El mapa de la energía eólica argentina comenzó a mostrar una transformación significativa. Buenos Aires se convirtió en la provincia con mayor potencia instalada del país, superando incluso la capacidad conjunta de las cuatro provincias patagónicas que cuentan con generación eólica.
Según un relevamiento de Alpes Energy, el territorio bonaerense alcanzó los 1.999 MW de potencia instalada, mientras que Neuquén, Río Negro, Chubut y Santa Cruz reúnen en conjunto 1.914 MW.
La diferencia es de 85 MW y representa un cambio dentro de una actividad históricamente asociada con la Patagonia, una región reconocida internacionalmente por la calidad y constancia de sus vientos.
El crecimiento bonaerense también puede observarse en la cantidad de equipos instalados. En abril de 2026, Buenos Aires concentraba 513 aerogeneradores, frente a las 558 máquinas que reunían las cuatro provincias patagónicas.
A nivel nacional, la infraestructura eólica se encontraba distribuida en 72 parques, consolidando a esta tecnología como uno de los principales componentes de la generación renovable argentina.
Una de las claves del desarrollo bonaerense se encuentra en las condiciones naturales disponibles principalmente en el sur provincial. En sectores cercanos a Bahía Blanca, los vientos alcanzan velocidades de entre 7 y 9 metros por segundo a unos 100 metros de altura.
Estas características permiten obtener factores de capacidad que pueden alcanzar el 50%, favoreciendo la productividad de los parques instalados en la región.
Buenos Aires cuenta actualmente con desarrollos eólicos en zonas como Bahía Blanca, Tornquist, Villarino, Tandil y Olavarría, entre otros puntos de la provincia.
Además, los parques presentan la ventaja de poder coexistir con actividades agropecuarias. Los aerogeneradores ocupan sectores determinados de los campos sin impedir que buena parte de las superficies continúen destinándose a la producción.
Otro factor estratégico es la infraestructura logística. El Puerto de Bahía Blanca permite recibir componentes de grandes dimensiones necesarios para la construcción y ampliación de los proyectos.
Entre mayo y julio de 2026 arribaron al puerto tres buques transportando palas, bujes y otros componentes destinados a parques eólicos, con un volumen que superó las 13.000 toneladas.

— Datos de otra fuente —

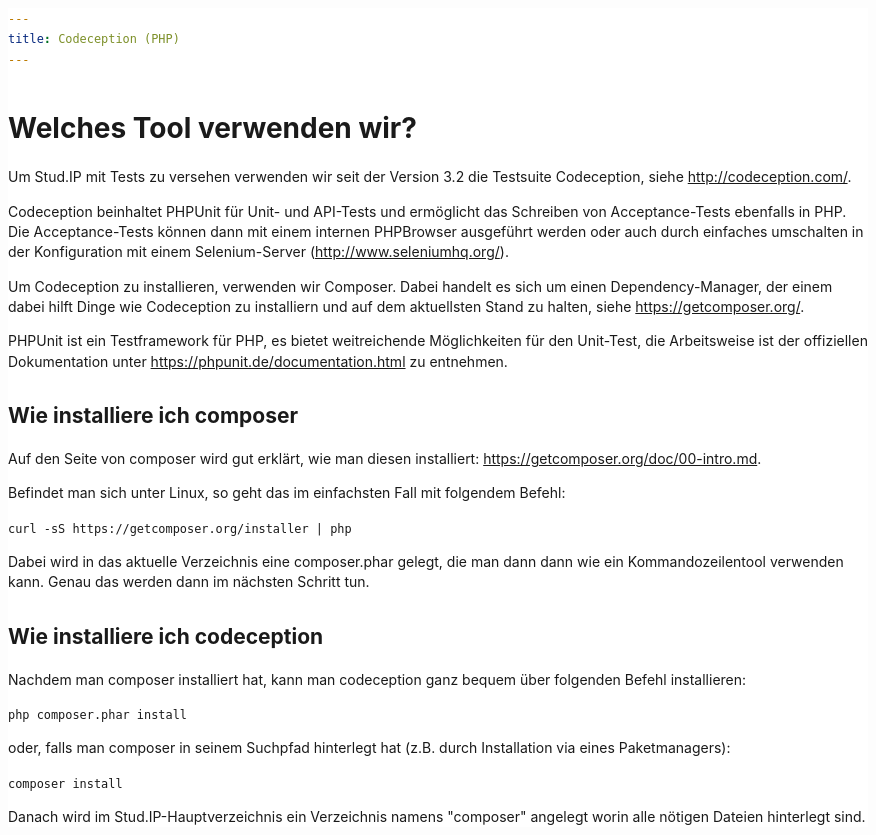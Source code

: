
 ```yaml
---
title: Codeception (PHP)
---
```


# Welches Tool verwenden wir?

Um Stud.IP mit Tests zu versehen verwenden wir seit der Version 3.2 die Testsuite Codeception, siehe http://codeception.com/.

Codeception beinhaltet PHPUnit für Unit- und API-Tests und ermöglicht das Schreiben von Acceptance-Tests ebenfalls in PHP. Die Acceptance-Tests können dann mit einem internen PHPBrowser ausgeführt werden oder auch durch einfaches umschalten in der Konfiguration mit einem Selenium-Server (http://www.seleniumhq.org/).

Um Codeception zu installieren, verwenden wir Composer. Dabei handelt es sich um einen Dependency-Manager, der einem dabei hilft Dinge wie Codeception zu installiern und auf dem aktuellsten Stand zu halten, siehe https://getcomposer.org/.

PHPUnit ist ein Testframework für PHP, es bietet weitreichende Möglichkeiten für den Unit-Test, die Arbeitsweise ist der offiziellen Dokumentation unter https://phpunit.de/documentation.html zu entnehmen.

## Wie installiere ich composer

Auf den Seite von composer wird gut erklärt, wie man diesen installiert: https://getcomposer.org/doc/00-intro.md.

Befindet man sich unter Linux, so geht das im einfachsten Fall mit folgendem Befehl:

```shell
curl -sS https://getcomposer.org/installer | php
```

Dabei wird in das aktuelle Verzeichnis eine composer.phar gelegt, die man dann dann wie ein Kommandozeilentool verwenden kann. Genau das werden dann im nächsten Schritt tun.

## Wie installiere ich codeception

Nachdem man composer installiert hat, kann man codeception ganz bequem über folgenden Befehl installieren:
```shell
php composer.phar install
```

oder, falls man composer in seinem Suchpfad hinterlegt hat (z.B. durch Installation via eines Paketmanagers):
```shell
composer install
```

Danach wird im Stud.IP-Hauptverzeichnis ein Verzeichnis namens "composer" angelegt worin alle nötigen Dateien hinterlegt sind.
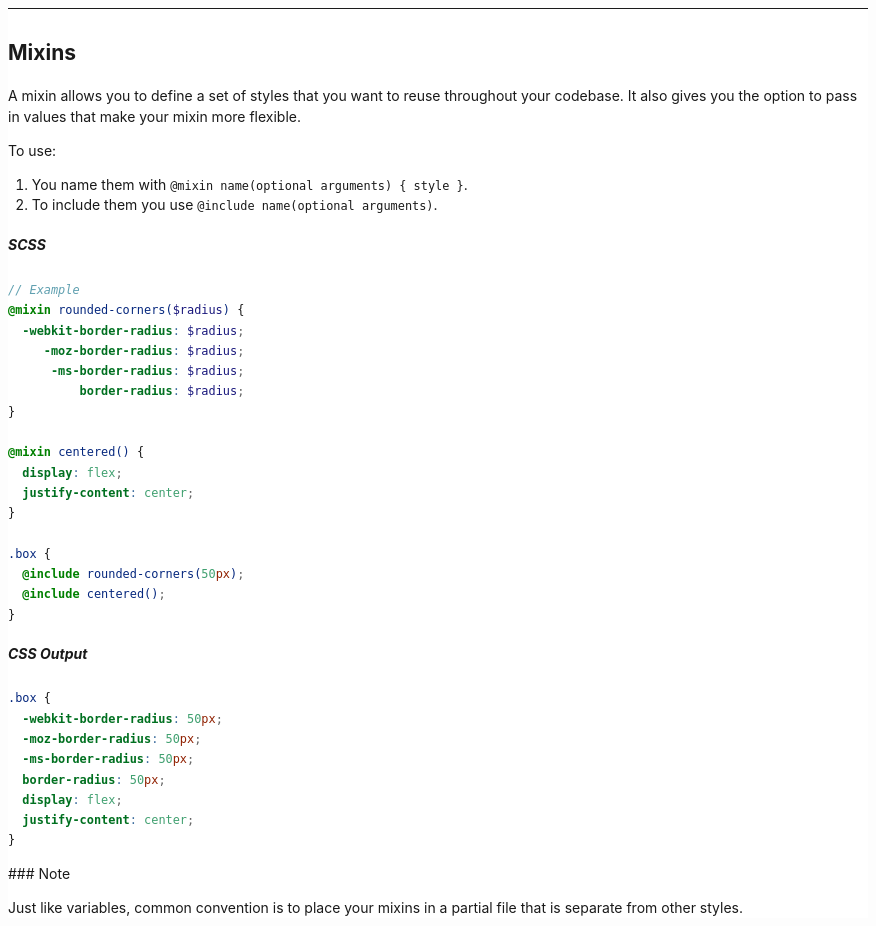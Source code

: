 <hr />

## Mixins

A mixin allows you to define a set of styles that you want to reuse throughout your codebase. It also gives you the option to pass in values that make your mixin more flexible.

To use:

1. You name them with `@mixin name(optional arguments) { style }`.
1. To include them you use `@include name(optional arguments)`.

##### SCSS

```scss
// Example
@mixin rounded-corners($radius) {
  -webkit-border-radius: $radius;
     -moz-border-radius: $radius;
      -ms-border-radius: $radius;
          border-radius: $radius;
}

@mixin centered() {
  display: flex;
  justify-content: center;
}

.box {
  @include rounded-corners(50px);
  @include centered();
}
```

##### CSS Output

```scss
.box {
  -webkit-border-radius: 50px;
  -moz-border-radius: 50px;
  -ms-border-radius: 50px;
  border-radius: 50px;
  display: flex;
  justify-content: center;
}
```

<section class="note">
### Note

Just like variables, common convention is to place your mixins in a partial file that is separate from other styles.
</section>
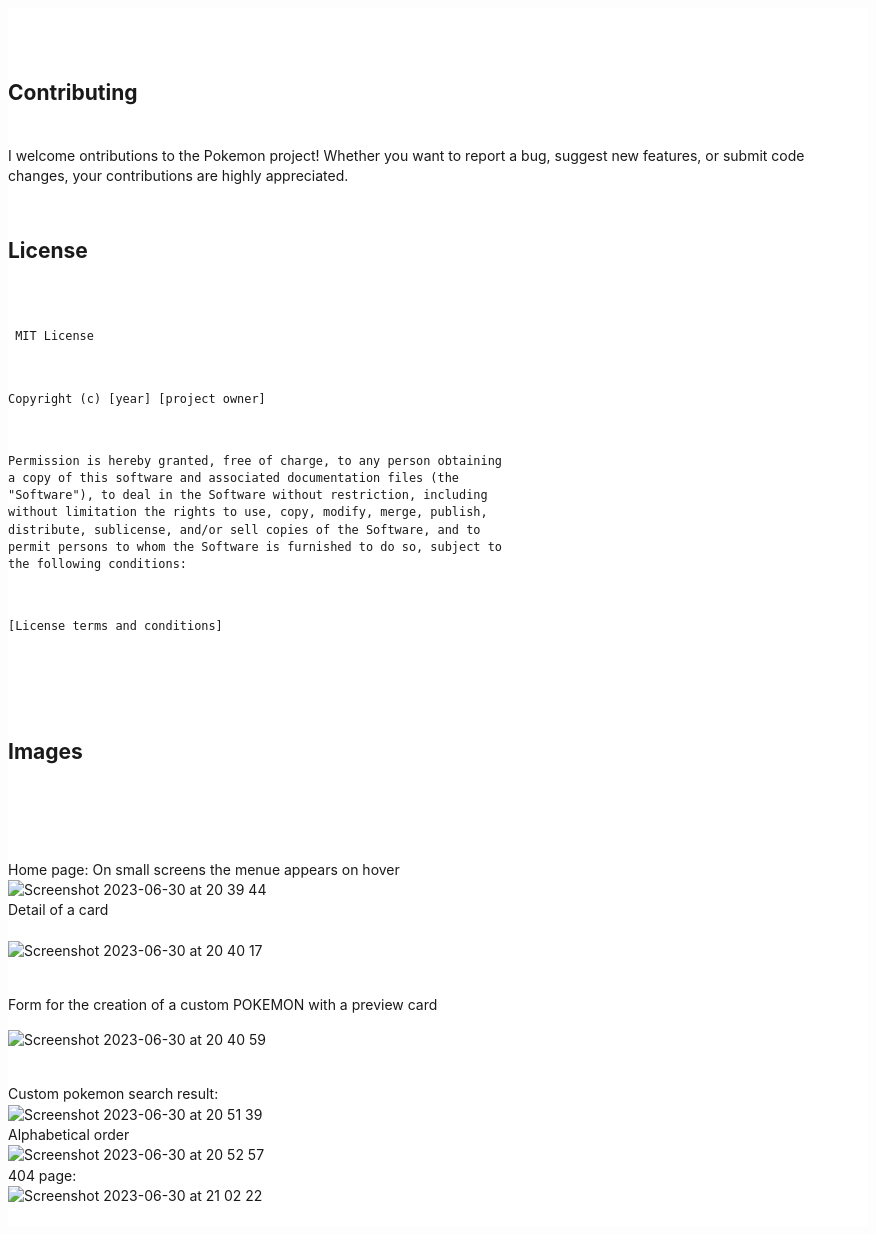 <br/><br/>

## Contributing
<br/>
I welcome ontributions to the Pokemon project! Whether you want to report a bug, suggest new features, or submit code changes, your contributions are highly appreciated.
<br/><br/>

## License
<br/><br/>
<code>
  MIT License

Copyright (c) [year] [project owner]

Permission is hereby granted, free of charge, to any person obtaining a copy of this software and associated documentation files (the "Software"), to deal in the Software without restriction, including without limitation the rights to use, copy, modify, merge, publish, distribute, sublicense, and/or sell copies of the Software, and to permit persons to whom the Software is furnished to do so, subject to the following conditions:

[License terms and conditions]


</code>
<br/><br/>

## Images
<br/><br/>
  

<br>
Home page:
On small screens the menue appears on hover
<br>
<img width="1248" alt="Screenshot 2023-06-30 at 20 39 44" src="https://github.com/pcelman/Pokemon-old/assets/100241036/d2a60343-2d2a-4aae-a493-2567c26caa36">


<br>
Detail of a card <br><br>
<img width="551" alt="Screenshot 2023-06-30 at 20 40 17" src="https://github.com/pcelman/Pokemon-old/assets/100241036/b85184be-b221-48dd-9dfd-af1b84a61cbd">

<br>Form for the creation of a custom POKEMON with a preview card<br>


<img width="864" alt="Screenshot 2023-06-30 at 20 40 59" src="https://github.com/pcelman/Pokemon-old/assets/100241036/9bab4bb9-2abc-4df3-950a-e5b0098b955b">

<br>Custom pokemon search result:<br>
<img width="1146" alt="Screenshot 2023-06-30 at 20 51 39" src="https://github.com/pcelman/Pokemon-back/assets/100241036/2314c4da-7bf1-4015-87f1-fc3f95311b07">
<br>Alphabetical order<br>
<img width="1028" alt="Screenshot 2023-06-30 at 20 52 57" src="https://github.com/pcelman/Pokemon-back/assets/100241036/451a7560-f5c7-4618-abe7-9bb755392e35">
<br>
404 page: 
<br>
<img width="1114" alt="Screenshot 2023-06-30 at 21 02 22" src="https://github.com/pcelman/Pokemon-front/assets/100241036/c5d66881-e2d6-43d5-8cc0-f7b6b7004b4b">
<br><br>

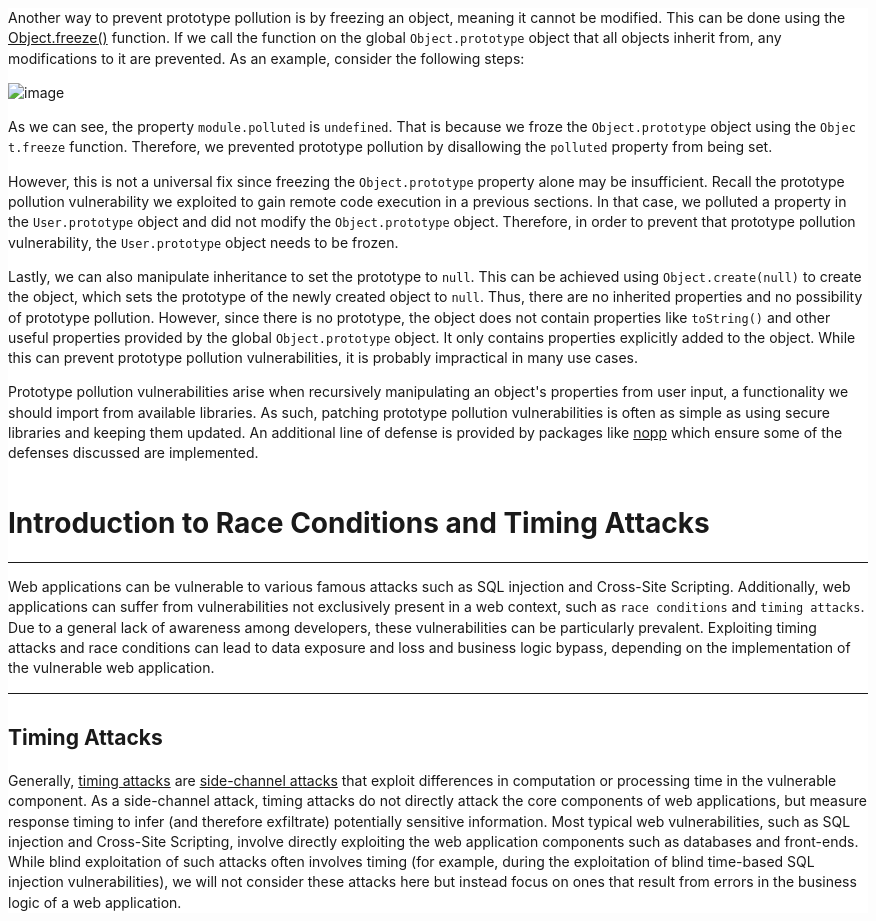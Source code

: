 Another way to prevent prototype pollution is by freezing an object, meaning it cannot be modified. This can be done using the [Object.freeze()](https://developer.mozilla.org/en-US/docs/Web/JavaScript/Reference/Global_Objects/Object/freeze) function. If we call the function on the global `Object.prototype` object that all objects inherit from, any modifications to it are prevented. As an example, consider the following steps:

![image](https://academy.hackthebox.com/storage/modules/205/proto/proto_prevention_1.png)

As we can see, the property `module.polluted` is `undefined`. That is because we froze the `Object.prototype` object using the `Object.freeze` function. Therefore, we prevented prototype pollution by disallowing the `polluted` property from being set.

However, this is not a universal fix since freezing the `Object.prototype` property alone may be insufficient. Recall the prototype pollution vulnerability we exploited to gain remote code execution in a previous sections. In that case, we polluted a property in the `User.prototype` object and did not modify the `Object.prototype` object. Therefore, in order to prevent that prototype pollution vulnerability, the `User.prototype` object needs to be frozen.

Lastly, we can also manipulate inheritance to set the prototype to `null`. This can be achieved using `Object.create(null)` to create the object, which sets the prototype of the newly created object to `null`. Thus, there are no inherited properties and no possibility of prototype pollution. However, since there is no prototype, the object does not contain properties like `toString()` and other useful properties provided by the global `Object.prototype` object. It only contains properties explicitly added to the object. While this can prevent prototype pollution vulnerabilities, it is probably impractical in many use cases.

Prototype pollution vulnerabilities arise when recursively manipulating an object's properties from user input, a functionality we should import from available libraries. As such, patching prototype pollution vulnerabilities is often as simple as using secure libraries and keeping them updated. An additional line of defense is provided by packages like [nopp](https://github.com/snyk-labs/nopp) which ensure some of the defenses discussed are implemented.


# Introduction to Race Conditions and Timing Attacks

* * *

Web applications can be vulnerable to various famous attacks such as SQL injection and Cross-Site Scripting. Additionally, web applications can suffer from vulnerabilities not exclusively present in a web context, such as `race conditions` and `timing attacks`. Due to a general lack of awareness among developers, these vulnerabilities can be particularly prevalent. Exploiting timing attacks and race conditions can lead to data exposure and loss and business logic bypass, depending on the implementation of the vulnerable web application.

* * *

## Timing Attacks

Generally, [timing attacks](https://owasp.org/www-project-web-security-testing-guide/latest/4-Web_Application_Security_Testing/10-Business_Logic_Testing/04-Test_for_Process_Timing) are [side-channel attacks](https://www.rambus.com/blogs/side-channel-attacks/) that exploit differences in computation or processing time in the vulnerable component. As a side-channel attack, timing attacks do not directly attack the core components of web applications, but measure response timing to infer (and therefore exfiltrate) potentially sensitive information. Most typical web vulnerabilities, such as SQL injection and Cross-Site Scripting, involve directly exploiting the web application components such as databases and front-ends. While blind exploitation of such attacks often involves timing (for example, during the exploitation of blind time-based SQL injection vulnerabilities), we will not consider these attacks here but instead focus on ones that result from errors in the business logic of a web application.
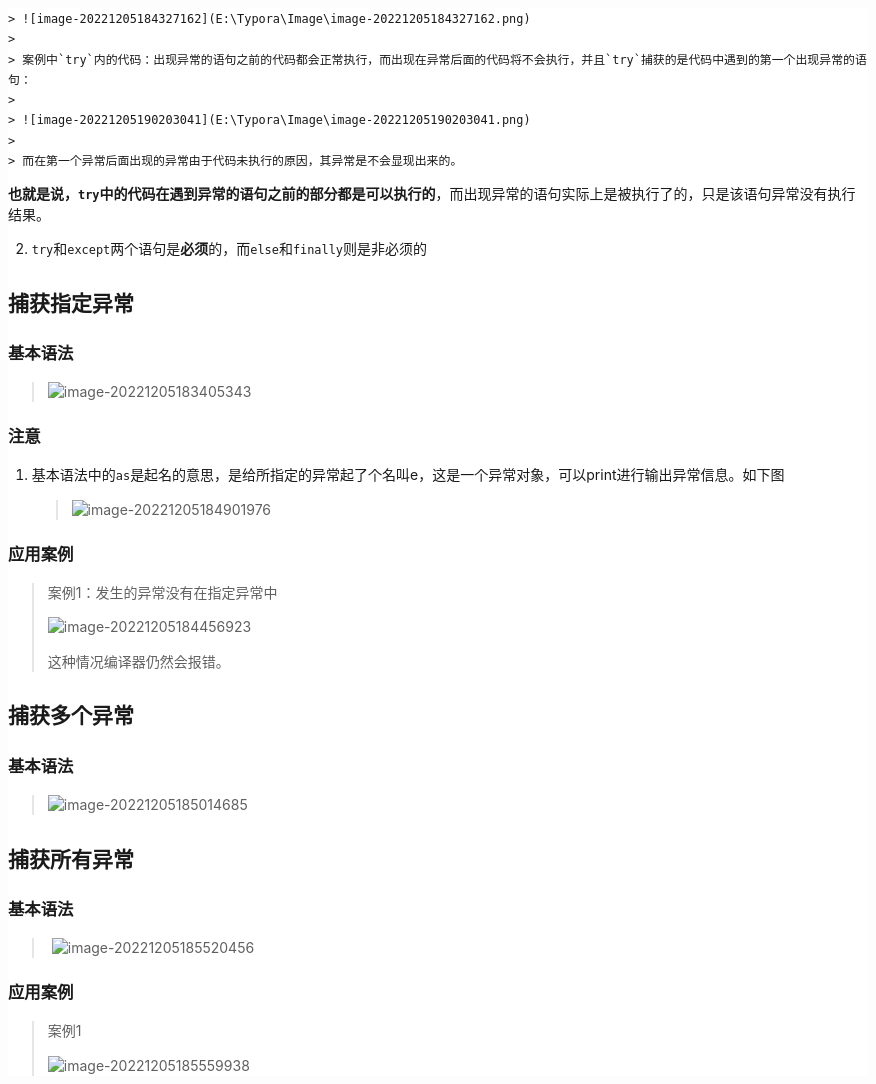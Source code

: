     > ![image-20221205184327162](E:\Typora\Image\image-20221205184327162.png)
    >
    > 案例中`try`内的代码：出现异常的语句之前的代码都会正常执行，而出现在异常后面的代码将不会执行，并且`try`捕获的是代码中遇到的第一个出现异常的语句：
    >
    > ![image-20221205190203041](E:\Typora\Image\image-20221205190203041.png)
    >
    > 而在第一个异常后面出现的异常由于代码未执行的原因，其异常是不会显现出来的。

​		**也就是说，`try`中的代码在遇到异常的语句之前的部分都是可以执行的**，而出现异常的语句实际上是被执行了的，只是该语句异常没有执行结果。

2. `try`和`except`两个语句是**必须**的，而`else`和`finally`则是非必须的

## 捕获指定异常

### 基本语法

> ![image-20221205183405343](E:\Typora\Image\image-20221205183405343.png)

### 注意

1. 基本语法中的`as`是起名的意思，是给所指定的异常起了个名叫e，这是一个异常对象，可以print进行输出异常信息。如下图

    > ![image-20221205184901976](E:\Typora\Image\image-20221205184901976.png)



### 应用案例

> 案例1：发生的异常没有在指定异常中
>
> ![image-20221205184456923](E:\Typora\Image\image-20221205184456923.png)
>
> 这种情况编译器仍然会报错。



## 捕获多个异常

### 基本语法

> ![image-20221205185014685](E:\Typora\Image\image-20221205185014685.png)



## 捕获所有异常

### 基本语法

> ​	![image-20221205185520456](E:\Typora\Image\image-20221205185520456.png)



### 应用案例

> 案例1
>
> ![image-20221205185559938](E:\Typora\Image\image-20221205185559938.png)
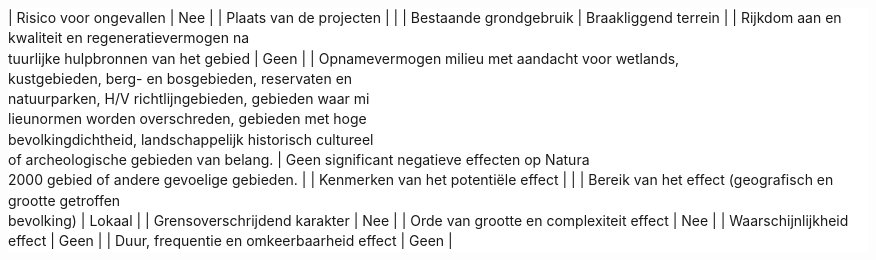 | Risico voor ongevallen                                                                                                                                                                                                                                                                                                     | Nee                                                                                                                                                                                                                |
| Plaats van de projecten                                                                                                                                                                                                                                                                                                    |                                                                                                                                                                                                                    |
| Bestaande grondgebruik                                                                                                                                                                                                                                                                                                     | Braakliggend terrein                                                                                                                                                                                               |
| Rijkdom aan en kwaliteit en regeneratievermogen na<br>tuurlijke hulpbronnen van het gebied                                                                                                                                                                                                                                 | Geen                                                                                                                                                                                                               |
| Opnamevermogen milieu met aandacht voor wetlands,<br>kustgebieden, berg- en bosgebieden, reservaten en<br>natuurparken, H/V richtlijngebieden, gebieden waar mi<br>lieunormen worden overschreden, gebieden met hoge<br>bevolkingdichtheid, landschappelijk historisch cultureel<br>of archeologische gebieden van belang. | Geen significant negatieve effecten op Natura<br>2000 gebied of andere gevoelige gebieden.                                                                                                                         |
| Kenmerken van het potentiële effect                                                                                                                                                                                                                                                                                        |                                                                                                                                                                                                                    |
| Bereik van het effect (geografisch en grootte getroffen<br>bevolking)                                                                                                                                                                                                                                                      | Lokaal                                                                                                                                                                                                             |
| Grensoverschrijdend karakter                                                                                                                                                                                                                                                                                               | Nee                                                                                                                                                                                                                |
| Orde van grootte en complexiteit effect                                                                                                                                                                                                                                                                                    | Nee                                                                                                                                                                                                                |
| Waarschijnlijkheid effect                                                                                                                                                                                                                                                                                                  | Geen                                                                                                                                                                                                               |
| Duur, frequentie en omkeerbaarheid effect                                                                                                                                                                                                                                                                                  | Geen                                                                                                                                                                                                               |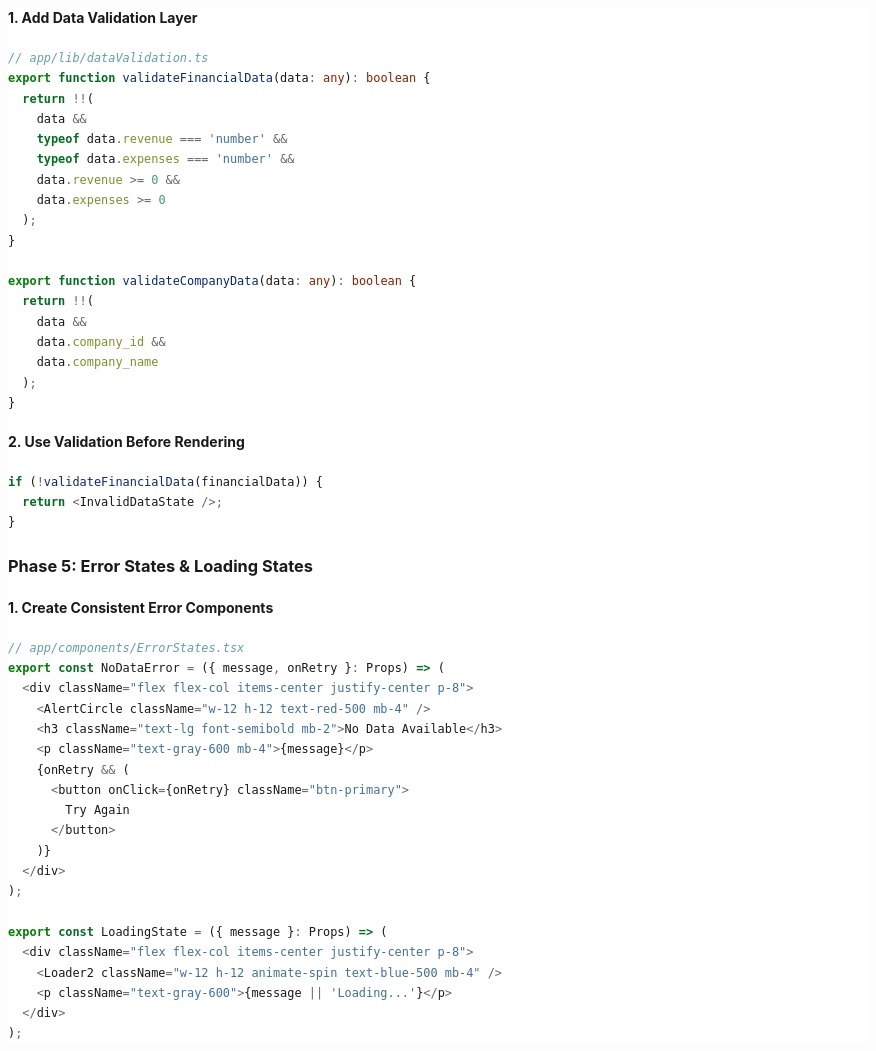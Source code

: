 #### 1. Add Data Validation Layer
```typescript
// app/lib/dataValidation.ts
export function validateFinancialData(data: any): boolean {
  return !!(
    data &&
    typeof data.revenue === 'number' &&
    typeof data.expenses === 'number' &&
    data.revenue >= 0 &&
    data.expenses >= 0
  );
}

export function validateCompanyData(data: any): boolean {
  return !!(
    data &&
    data.company_id &&
    data.company_name
  );
}
```

#### 2. Use Validation Before Rendering
```typescript
if (!validateFinancialData(financialData)) {
  return <InvalidDataState />;
}
```

### Phase 5: Error States & Loading States

#### 1. Create Consistent Error Components
```typescript
// app/components/ErrorStates.tsx
export const NoDataError = ({ message, onRetry }: Props) => (
  <div className="flex flex-col items-center justify-center p-8">
    <AlertCircle className="w-12 h-12 text-red-500 mb-4" />
    <h3 className="text-lg font-semibold mb-2">No Data Available</h3>
    <p className="text-gray-600 mb-4">{message}</p>
    {onRetry && (
      <button onClick={onRetry} className="btn-primary">
        Try Again
      </button>
    )}
  </div>
);

export const LoadingState = ({ message }: Props) => (
  <div className="flex flex-col items-center justify-center p-8">
    <Loader2 className="w-12 h-12 animate-spin text-blue-500 mb-4" />
    <p className="text-gray-600">{message || 'Loading...'}</p>
  </div>
);
```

La ubicación de Buenos Aires también ofrece una ventaja por su proximidad al Área Metropolitana de Buenos Aires, donde se encuentra el principal centro de consumo eléctrico del país. Esto permite reducir las distancias entre los puntos de generación y los grandes núcleos de demanda.
Sin embargo, el crecimiento de la capacidad instalada está dejando en evidencia uno de los principales desafíos que enfrenta actualmente el sector renovable argentino: la capacidad de las redes eléctricas para transportar toda la energía que pueden producir los parques.
El problema quedó particularmente expuesto durante marzo de 2026, cuando la reducción o restricción de generación renovable alcanzó los 91.580 MWh, el registro mensual más elevado desde 2020.
La Patagonia estuvo entre las regiones más afectadas por estas limitaciones. Solo en Chubut se restringieron 22.914 MWh de generación eólica, pese al importante potencial disponible.
El escenario muestra que el próximo desafío para el crecimiento de las energías renovables no pasa únicamente por instalar nuevos aerogeneradores. La expansión de las líneas y sistemas de transporte eléctrico será determinante para evitar cuellos de botella y aprovechar plenamente la capacidad eólica que Argentina ya tiene instalada.